GIVEN RECORDS »
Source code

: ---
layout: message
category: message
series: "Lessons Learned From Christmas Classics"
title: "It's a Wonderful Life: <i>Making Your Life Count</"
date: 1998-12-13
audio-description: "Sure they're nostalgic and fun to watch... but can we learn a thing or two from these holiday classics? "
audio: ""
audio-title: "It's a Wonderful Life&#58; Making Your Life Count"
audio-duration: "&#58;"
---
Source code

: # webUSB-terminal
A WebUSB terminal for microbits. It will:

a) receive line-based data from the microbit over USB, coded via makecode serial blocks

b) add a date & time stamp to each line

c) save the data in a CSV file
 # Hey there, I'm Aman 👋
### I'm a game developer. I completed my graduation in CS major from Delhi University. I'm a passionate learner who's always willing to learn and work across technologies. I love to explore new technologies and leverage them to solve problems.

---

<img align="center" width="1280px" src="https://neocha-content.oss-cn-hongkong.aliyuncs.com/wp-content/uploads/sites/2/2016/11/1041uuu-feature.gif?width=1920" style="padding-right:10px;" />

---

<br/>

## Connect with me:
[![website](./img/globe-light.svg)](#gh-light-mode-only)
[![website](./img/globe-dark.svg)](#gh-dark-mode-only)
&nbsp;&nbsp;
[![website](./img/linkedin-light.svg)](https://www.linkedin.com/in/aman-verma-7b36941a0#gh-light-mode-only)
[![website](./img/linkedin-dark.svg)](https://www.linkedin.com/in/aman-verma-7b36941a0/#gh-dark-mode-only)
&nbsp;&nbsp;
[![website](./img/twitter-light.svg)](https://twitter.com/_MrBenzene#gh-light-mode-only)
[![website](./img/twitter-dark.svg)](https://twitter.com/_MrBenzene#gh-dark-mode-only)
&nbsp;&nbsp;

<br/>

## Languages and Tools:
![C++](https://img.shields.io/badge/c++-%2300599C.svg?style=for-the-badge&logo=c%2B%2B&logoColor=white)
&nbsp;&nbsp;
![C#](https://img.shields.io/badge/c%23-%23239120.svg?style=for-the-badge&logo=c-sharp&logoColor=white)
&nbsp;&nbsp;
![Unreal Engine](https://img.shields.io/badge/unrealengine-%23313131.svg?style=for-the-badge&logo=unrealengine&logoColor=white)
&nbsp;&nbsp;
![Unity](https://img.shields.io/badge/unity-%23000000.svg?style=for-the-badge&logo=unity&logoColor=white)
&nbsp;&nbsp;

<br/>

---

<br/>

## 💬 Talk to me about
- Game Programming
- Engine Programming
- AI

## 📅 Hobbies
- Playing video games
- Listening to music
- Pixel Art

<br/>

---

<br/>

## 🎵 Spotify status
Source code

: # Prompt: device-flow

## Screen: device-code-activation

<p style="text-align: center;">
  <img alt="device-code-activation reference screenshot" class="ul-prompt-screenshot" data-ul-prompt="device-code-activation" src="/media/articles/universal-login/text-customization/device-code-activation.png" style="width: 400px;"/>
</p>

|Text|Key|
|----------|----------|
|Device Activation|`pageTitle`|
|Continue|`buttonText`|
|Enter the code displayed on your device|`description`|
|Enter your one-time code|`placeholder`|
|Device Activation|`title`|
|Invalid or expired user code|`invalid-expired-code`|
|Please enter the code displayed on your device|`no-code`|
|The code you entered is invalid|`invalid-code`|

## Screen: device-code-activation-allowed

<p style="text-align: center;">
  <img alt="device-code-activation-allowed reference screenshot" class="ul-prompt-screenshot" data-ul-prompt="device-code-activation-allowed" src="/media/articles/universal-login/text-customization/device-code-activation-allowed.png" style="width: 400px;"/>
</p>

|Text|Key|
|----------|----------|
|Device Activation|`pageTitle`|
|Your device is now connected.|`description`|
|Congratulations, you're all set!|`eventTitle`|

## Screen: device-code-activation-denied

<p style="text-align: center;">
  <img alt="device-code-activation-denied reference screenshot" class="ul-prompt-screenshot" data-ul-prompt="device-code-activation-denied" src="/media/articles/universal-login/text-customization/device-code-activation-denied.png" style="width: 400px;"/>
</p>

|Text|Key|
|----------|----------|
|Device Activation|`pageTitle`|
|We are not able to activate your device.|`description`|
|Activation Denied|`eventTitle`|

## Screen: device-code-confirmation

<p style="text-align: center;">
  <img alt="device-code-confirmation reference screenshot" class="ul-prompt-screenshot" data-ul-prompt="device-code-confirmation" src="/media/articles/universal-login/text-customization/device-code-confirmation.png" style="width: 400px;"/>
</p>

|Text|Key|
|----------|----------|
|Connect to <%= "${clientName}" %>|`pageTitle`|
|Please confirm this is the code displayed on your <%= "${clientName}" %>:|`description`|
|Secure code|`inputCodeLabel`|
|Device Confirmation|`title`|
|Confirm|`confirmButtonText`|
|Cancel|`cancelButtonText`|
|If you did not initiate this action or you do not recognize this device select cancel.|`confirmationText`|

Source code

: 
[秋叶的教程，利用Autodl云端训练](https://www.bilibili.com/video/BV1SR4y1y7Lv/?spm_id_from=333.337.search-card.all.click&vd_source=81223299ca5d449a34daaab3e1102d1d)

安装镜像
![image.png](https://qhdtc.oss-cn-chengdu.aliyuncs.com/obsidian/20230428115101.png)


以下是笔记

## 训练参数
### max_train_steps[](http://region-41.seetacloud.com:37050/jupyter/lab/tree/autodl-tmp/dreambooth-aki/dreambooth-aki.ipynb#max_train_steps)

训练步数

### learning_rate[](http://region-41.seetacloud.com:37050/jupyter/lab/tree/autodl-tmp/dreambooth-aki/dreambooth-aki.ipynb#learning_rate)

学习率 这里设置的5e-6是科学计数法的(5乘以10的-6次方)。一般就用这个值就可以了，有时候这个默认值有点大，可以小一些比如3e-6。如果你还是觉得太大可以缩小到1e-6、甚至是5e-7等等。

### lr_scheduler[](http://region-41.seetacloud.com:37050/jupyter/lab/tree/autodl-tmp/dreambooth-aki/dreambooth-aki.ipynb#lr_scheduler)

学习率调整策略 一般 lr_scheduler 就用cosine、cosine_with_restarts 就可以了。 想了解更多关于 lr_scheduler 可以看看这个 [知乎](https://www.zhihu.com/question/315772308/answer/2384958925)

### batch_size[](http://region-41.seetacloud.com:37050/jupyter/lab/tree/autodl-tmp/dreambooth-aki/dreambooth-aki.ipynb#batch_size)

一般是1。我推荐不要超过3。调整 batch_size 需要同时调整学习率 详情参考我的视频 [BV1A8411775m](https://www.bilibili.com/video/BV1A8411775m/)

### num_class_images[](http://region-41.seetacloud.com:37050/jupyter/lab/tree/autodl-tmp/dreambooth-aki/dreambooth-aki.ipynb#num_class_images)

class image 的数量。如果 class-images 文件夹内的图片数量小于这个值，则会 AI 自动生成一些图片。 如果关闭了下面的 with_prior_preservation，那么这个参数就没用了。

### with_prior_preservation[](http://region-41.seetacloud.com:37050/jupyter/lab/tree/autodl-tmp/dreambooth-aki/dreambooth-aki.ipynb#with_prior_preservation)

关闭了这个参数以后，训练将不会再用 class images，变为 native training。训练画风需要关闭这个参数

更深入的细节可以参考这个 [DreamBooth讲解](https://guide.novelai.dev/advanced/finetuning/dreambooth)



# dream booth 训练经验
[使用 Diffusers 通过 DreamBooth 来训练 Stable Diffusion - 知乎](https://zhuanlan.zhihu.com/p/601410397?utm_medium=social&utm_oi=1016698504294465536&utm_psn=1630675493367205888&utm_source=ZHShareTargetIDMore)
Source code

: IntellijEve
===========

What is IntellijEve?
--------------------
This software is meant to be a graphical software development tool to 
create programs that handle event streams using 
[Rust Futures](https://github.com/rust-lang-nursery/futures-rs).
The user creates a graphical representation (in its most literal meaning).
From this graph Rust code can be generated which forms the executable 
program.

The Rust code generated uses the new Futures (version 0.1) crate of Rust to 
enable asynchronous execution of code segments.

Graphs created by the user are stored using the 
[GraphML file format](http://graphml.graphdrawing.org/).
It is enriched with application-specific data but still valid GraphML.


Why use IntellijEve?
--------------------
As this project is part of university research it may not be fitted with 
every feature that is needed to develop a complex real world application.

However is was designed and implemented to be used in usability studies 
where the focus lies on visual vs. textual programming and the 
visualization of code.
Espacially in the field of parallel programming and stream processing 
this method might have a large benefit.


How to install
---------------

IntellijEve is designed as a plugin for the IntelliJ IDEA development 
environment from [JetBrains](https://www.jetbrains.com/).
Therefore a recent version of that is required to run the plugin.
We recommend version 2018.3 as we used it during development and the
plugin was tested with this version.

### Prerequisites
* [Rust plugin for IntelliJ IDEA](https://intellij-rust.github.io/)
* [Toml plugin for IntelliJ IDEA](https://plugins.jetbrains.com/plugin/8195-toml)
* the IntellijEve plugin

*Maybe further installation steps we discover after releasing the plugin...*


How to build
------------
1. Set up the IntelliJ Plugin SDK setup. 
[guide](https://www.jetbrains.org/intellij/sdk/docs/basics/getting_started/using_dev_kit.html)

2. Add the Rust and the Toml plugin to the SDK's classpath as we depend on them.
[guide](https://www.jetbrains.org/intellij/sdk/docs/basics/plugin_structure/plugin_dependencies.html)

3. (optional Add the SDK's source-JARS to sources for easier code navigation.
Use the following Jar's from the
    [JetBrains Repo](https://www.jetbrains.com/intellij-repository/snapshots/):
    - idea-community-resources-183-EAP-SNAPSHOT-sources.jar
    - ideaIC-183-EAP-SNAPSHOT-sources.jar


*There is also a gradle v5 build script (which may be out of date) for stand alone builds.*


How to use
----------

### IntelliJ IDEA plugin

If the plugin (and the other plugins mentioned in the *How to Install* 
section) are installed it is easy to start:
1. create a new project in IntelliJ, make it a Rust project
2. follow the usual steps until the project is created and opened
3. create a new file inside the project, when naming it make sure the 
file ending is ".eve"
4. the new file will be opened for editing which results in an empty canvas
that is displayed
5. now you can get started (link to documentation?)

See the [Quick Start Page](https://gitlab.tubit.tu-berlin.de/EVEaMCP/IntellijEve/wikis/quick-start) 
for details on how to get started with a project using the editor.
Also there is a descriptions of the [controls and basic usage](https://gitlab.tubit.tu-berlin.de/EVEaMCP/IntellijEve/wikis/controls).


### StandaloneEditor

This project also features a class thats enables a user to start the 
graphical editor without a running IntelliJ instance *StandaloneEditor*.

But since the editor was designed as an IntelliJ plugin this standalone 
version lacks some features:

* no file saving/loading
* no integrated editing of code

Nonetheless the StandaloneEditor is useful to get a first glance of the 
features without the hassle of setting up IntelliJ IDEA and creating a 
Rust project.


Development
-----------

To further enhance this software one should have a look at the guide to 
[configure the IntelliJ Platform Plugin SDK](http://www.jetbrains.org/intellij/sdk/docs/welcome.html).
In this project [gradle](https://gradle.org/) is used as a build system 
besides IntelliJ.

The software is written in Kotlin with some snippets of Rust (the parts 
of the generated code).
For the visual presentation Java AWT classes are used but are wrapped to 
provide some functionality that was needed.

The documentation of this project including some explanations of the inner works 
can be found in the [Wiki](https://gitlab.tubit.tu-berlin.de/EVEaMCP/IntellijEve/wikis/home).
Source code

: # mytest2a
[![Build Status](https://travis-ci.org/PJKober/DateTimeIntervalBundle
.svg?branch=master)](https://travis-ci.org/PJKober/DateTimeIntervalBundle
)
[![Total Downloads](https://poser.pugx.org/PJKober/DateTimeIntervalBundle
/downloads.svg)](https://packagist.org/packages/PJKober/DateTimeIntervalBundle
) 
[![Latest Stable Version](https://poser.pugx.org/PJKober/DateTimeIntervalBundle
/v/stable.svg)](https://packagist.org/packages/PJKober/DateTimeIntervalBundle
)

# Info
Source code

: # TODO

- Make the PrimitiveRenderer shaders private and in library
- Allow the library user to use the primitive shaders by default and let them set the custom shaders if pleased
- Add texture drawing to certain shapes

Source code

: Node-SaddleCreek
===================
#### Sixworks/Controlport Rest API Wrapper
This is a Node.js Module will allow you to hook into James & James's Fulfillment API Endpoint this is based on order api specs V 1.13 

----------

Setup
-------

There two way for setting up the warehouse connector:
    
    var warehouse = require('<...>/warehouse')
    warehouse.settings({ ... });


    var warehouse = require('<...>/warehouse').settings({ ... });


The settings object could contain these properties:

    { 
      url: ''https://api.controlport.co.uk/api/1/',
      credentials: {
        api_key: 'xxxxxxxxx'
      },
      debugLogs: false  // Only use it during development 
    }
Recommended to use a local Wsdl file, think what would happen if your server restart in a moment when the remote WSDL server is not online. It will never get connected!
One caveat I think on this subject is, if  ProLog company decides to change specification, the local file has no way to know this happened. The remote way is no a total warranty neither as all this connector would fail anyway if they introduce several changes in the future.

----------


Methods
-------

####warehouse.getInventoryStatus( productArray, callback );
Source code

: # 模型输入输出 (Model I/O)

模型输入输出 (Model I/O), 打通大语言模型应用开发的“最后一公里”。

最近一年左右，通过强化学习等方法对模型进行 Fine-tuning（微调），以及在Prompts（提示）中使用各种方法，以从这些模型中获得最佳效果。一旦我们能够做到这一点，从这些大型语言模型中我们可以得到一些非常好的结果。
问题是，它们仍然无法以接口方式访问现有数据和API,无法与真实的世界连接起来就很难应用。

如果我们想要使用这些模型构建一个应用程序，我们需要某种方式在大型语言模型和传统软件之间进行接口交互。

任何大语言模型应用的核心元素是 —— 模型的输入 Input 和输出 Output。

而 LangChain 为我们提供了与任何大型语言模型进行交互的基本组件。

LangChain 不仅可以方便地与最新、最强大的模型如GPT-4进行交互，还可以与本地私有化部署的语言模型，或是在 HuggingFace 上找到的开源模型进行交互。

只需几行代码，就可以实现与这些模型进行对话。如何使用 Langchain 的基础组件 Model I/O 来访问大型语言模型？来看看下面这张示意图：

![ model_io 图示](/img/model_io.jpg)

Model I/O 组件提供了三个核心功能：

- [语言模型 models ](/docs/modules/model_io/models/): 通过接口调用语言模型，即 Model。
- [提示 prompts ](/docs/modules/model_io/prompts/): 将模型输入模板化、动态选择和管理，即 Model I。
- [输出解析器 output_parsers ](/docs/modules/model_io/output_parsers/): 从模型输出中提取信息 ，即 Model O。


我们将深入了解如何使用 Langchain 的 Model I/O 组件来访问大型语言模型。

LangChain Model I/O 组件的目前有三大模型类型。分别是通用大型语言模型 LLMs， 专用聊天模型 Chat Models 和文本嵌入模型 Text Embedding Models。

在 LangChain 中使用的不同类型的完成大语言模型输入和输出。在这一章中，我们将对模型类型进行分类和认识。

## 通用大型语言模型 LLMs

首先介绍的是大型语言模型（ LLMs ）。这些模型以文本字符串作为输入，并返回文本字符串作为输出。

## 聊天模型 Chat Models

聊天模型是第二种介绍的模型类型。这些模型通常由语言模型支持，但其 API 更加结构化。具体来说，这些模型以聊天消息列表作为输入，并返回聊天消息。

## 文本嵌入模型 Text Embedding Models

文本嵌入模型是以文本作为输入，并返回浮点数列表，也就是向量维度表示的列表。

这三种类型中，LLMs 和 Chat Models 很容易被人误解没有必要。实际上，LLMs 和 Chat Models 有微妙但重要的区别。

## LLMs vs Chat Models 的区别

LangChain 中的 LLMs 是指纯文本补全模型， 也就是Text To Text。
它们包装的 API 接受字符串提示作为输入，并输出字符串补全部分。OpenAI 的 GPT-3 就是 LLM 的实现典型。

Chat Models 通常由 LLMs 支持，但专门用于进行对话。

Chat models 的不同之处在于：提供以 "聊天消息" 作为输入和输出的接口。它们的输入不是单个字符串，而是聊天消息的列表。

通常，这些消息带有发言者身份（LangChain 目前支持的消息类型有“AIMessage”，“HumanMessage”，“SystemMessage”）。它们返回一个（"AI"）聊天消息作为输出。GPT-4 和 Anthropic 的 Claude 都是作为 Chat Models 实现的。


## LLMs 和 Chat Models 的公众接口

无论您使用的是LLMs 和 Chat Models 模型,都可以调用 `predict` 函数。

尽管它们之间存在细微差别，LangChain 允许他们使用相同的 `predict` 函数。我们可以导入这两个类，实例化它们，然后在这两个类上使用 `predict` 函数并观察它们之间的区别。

DESCRIPTION OF THE TASK » Without changing anything, quote the lines from the top of the data to the line that contains "## Languages and", including that line.

REPLY TO THE EXERCISE »
Source code

: ---
layout: message
category: message
series: "Lessons Learned From Christmas Classics"
title: "It's a Wonderful Life: <i>Making Your Life Count</"
date: 1998-12-13
audio-description: "Sure they're nostalgic and fun to watch... but can we learn a thing or two from these holiday classics? "
audio: ""
audio-title: "It's a Wonderful Life&#58; Making Your Life Count"
audio-duration: "&#58;"
---
Source code

: # webUSB-terminal
A WebUSB terminal for microbits. It will:

a) receive line-based data from the microbit over USB, coded via makecode serial blocks

b) add a date & time stamp to each line

c) save the data in a CSV file
 # Hey there, I'm Aman 👋
### I'm a game developer. I completed my graduation in CS major from Delhi University. I'm a passionate learner who's always willing to learn and work across technologies. I love to explore new technologies and leverage them to solve problems.

---

<img align="center" width="1280px" src="https://neocha-content.oss-cn-hongkong.aliyuncs.com/wp-content/uploads/sites/2/2016/11/1041uuu-feature.gif?width=1920" style="padding-right:10px;" />

---

<br/>

## Connect with me:
[![website](./img/globe-light.svg)](#gh-light-mode-only)
[![website](./img/globe-dark.svg)](#gh-dark-mode-only)
&nbsp;&nbsp;
[![website](./img/linkedin-light.svg)](https://www.linkedin.com/in/aman-verma-7b36941a0#gh-light-mode-only)
[![website](./img/linkedin-dark.svg)](https://www.linkedin.com/in/aman-verma-7b36941a0/#gh-dark-mode-only)
&nbsp;&nbsp;
[![website](./img/twitter-light.svg)](https://twitter.com/_MrBenzene#gh-light-mode-only)
[![website](./img/twitter-dark.svg)](https://twitter.com/_MrBenzene#gh-dark-mode-only)
&nbsp;&nbsp;

<br/>

## Languages and Tools:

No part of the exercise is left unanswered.